Here we want to perform time series analysis on daily precipitation data (stored as PPT_data.csv).
Boxplots were used to present the Month-wise or seasonal and Year-wise or trend distribution of data.
The PPT data (timeseries) were splitted (decomposed) into the following components: Base level + Trend +Seasonality + Error.
The satatonarity as a property of the time series also was checked using two methods to check if the series is a function of time.
Smoothen of the time series were used to reduce the effect of noise in a signal and get a fair approximation of the noise-filtered series and also to visualize the underlying trend better.
Precipitation data downloaded from https://power.larc.nasa.gov/ for Texas.

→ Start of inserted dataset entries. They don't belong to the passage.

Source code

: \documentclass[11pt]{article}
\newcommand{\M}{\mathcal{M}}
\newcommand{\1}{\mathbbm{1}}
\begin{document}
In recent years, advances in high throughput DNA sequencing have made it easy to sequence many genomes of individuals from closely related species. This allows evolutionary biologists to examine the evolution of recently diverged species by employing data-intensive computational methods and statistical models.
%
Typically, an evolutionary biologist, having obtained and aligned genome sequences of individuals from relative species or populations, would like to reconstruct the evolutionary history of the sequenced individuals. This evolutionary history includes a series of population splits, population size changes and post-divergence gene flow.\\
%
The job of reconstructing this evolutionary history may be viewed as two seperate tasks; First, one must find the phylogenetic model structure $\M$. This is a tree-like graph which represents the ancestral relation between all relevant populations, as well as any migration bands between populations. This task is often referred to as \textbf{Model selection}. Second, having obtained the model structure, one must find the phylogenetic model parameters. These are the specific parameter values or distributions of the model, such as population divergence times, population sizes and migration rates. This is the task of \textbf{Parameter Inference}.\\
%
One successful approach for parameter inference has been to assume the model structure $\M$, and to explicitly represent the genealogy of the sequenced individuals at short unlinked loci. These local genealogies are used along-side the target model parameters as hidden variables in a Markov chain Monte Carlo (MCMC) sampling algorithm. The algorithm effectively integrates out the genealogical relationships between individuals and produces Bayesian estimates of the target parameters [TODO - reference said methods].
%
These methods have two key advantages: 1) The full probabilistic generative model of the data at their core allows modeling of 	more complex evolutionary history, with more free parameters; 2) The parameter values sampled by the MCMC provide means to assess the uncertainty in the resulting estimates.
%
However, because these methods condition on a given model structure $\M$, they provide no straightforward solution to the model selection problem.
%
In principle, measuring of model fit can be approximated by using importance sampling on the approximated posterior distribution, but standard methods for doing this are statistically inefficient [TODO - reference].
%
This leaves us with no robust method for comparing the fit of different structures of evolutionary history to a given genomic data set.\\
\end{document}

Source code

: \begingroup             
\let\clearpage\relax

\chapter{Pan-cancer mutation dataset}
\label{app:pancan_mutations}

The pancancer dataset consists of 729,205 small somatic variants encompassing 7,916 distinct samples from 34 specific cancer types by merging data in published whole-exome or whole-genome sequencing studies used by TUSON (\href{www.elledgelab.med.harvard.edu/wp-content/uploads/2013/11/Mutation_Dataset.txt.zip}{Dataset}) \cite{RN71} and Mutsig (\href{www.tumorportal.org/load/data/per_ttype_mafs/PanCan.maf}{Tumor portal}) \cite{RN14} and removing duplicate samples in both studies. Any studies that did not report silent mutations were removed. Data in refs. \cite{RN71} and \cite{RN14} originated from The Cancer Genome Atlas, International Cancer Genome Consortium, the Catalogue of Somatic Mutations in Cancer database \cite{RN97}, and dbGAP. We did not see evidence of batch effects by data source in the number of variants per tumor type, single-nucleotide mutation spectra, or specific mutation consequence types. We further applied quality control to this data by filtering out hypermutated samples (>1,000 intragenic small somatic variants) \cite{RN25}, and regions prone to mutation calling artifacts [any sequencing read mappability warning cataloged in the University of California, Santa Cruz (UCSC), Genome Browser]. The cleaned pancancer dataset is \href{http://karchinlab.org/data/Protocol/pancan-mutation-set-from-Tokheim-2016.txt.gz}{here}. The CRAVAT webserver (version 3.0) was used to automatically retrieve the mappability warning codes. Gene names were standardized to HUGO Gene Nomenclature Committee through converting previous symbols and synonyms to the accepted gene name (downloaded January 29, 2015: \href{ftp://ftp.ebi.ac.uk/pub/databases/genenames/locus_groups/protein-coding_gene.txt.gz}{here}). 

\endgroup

PPT_data folder consist of the data were used in this project
- Python 3.7
- seaborn
- numpy
- datetime
- statsmodels
- pandas
- matplotlib
Herein, we describe the use of Python packages for this project.
Packages import:
import matplotlib as mpl
import matplotlib.pyplot as plt
import seaborn as sns
import numpy as np
import pandas as pd
import datetime
from statsmodels.tsa.seasonal import seasonal_decompose
from dateutil.parser import parse
from statsmodels.tsa.stattools import adfuller, kpss
from pandas.plotting import autocorrelation_plot
from statsmodels.nonparametric.smoothers_lowess import lowess
Import data as Dataframe
raw_csv_data = pd.read_csv("data/Data.out")
Changing the type of "Date" column to datetime
df = pd.read_csv('../PPT_data/PPT_data.csv')

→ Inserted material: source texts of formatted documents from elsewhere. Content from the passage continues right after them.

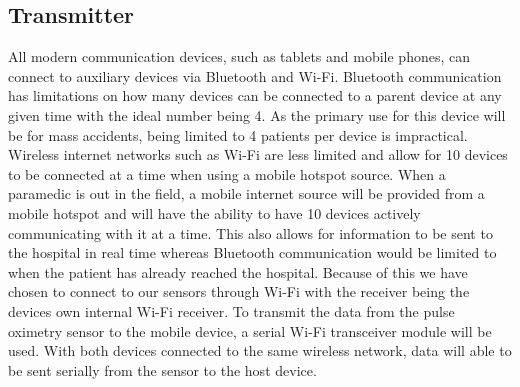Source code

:\documentclass{article}
\begin{document}
\subsection{Transmitter}
All modern communication devices, such as tablets and mobile phones, can connect to auxiliary devices via Bluetooth and Wi-Fi. Bluetooth communication has 
limitations on how many devices can be connected to a parent device at any given time with the ideal number being 4. \cite{apple1} As the primary use for this device
 will be for mass accidents, being limited to 4 patients per device is impractical. Wireless internet networks such as Wi-Fi are less limited and allow for 
 10 devices to be connected at a time when using a mobile hotspot source. \cite{} When a paramedic is out in the field, a mobile internet source will be provided
 from a mobile hotspot and will have the ability to have 10 devices actively communicating with it at a time. This also allows for information to be sent to 
 the hospital in real time whereas Bluetooth communication would be limited to when the patient has already reached the hospital. Because of this we have 
 chosen to connect to our sensors through Wi-Fi with the receiver being the devices own internal Wi-Fi receiver. 
To transmit the data from the pulse oximetry sensor to the mobile device, a serial Wi-Fi transceiver module will be used. With both devices connected to 
the same wireless network, data will able to be sent serially from the sensor to the host device.  
\end{document}

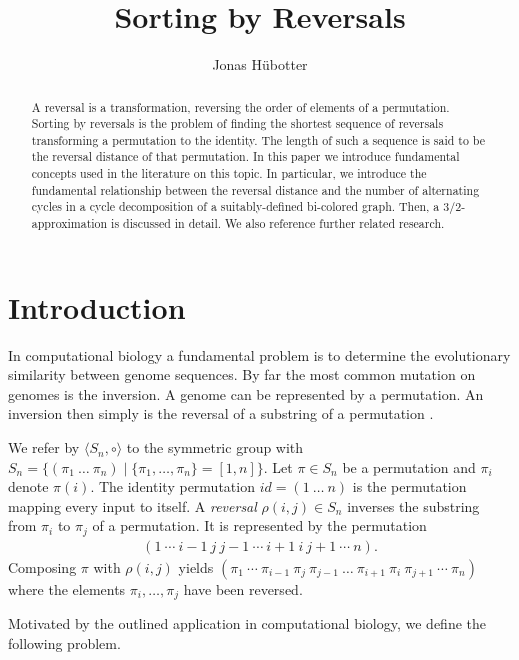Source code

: \documentclass[11pt,DIV=11]{scrartcl}
\title{Sorting by Reversals}
\author{Jonas Hübotter}
\theoremstyle{definition}
\theoremstyle{remark}
\begin{document}
\maketitle

\begin{abstract}
    A reversal is a transformation, reversing the order of elements of a permutation. Sorting by reversals is the problem of finding the shortest sequence of reversals transforming a permutation to the identity. The length of such a sequence is said to be the reversal distance of that permutation. In this paper we introduce fundamental concepts used in the literature on this topic. In particular, we introduce the fundamental relationship between the reversal distance and the number of alternating cycles in a cycle decomposition of a suitably-defined bi-colored graph. Then, a $3/2$-approximation is discussed in detail. We also reference further related research.
\end{abstract}

\section{Introduction}

In computational biology a fundamental problem is to determine the evolutionary similarity between genome sequences. By far the most common mutation on genomes is the inversion. A genome can be represented by a permutation. An inversion then simply is the reversal of a substring of a permutation \cite{Kececioglu1995}.

We refer by $\langle S_n, \circ \rangle$ to the symmetric group with $S_n = \{(\pi_1\ \dots\ \pi_n) \mid \{\pi_1, \dots, \pi_n\} = [1,n]\}$. Let $\pi \in S_n$ be a permutation and $\pi_i$ denote $\pi(i)$. The identity permutation $id = (1\ \dots\ n)$ is the permutation mapping every input to itself. A \textit{reversal} $\rho(i,j) \in S_n$ inverses the substring from $\pi_i$ to $\pi_j$ of a permutation. It is represented by the permutation
\begin{align*}
    (1\ \cdots\ i-1\ j\ j-1\ \cdots\ i+1\ i\ j+1\ \cdots\ n).
\end{align*}
Composing $\pi$ with $\rho(i,j)$ yields $(\pi_1\ \cdots\ \pi_{i-1}\ \pi_j\ \pi_{j-1}\ \dots\ \pi_{i+1}\ \pi_i\ \pi_{j+1}\ \cdots\ \pi_n)$ where the elements $\pi_i, \dots, \pi_j$ have been reversed.

Motivated by the outlined application in computational biology, we define the following problem.
\end{document}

df["Date"]=pd.to_datetime(df["Date"], format="%m/%d/%Y")
Define a function to remove outliers
def remove_outlier(DF,col_name,coef):
originalArray=DF[col_name]
Mean=np.mean(originalArray)
std=np.std(originalArray)
bool=((DF[col_name]>Mean+coef*std) | (DF[col_name]<Mean-coef*std))
CleanedDF=DF[~bool]
return CleanedDF
Use function to remove outliers
df=remove_outlier(df,"PPT[mm]",3)
Define start and end date that will use
startDate = datetime.datetime.strptime("01/01/2017", "%m/%d/%Y")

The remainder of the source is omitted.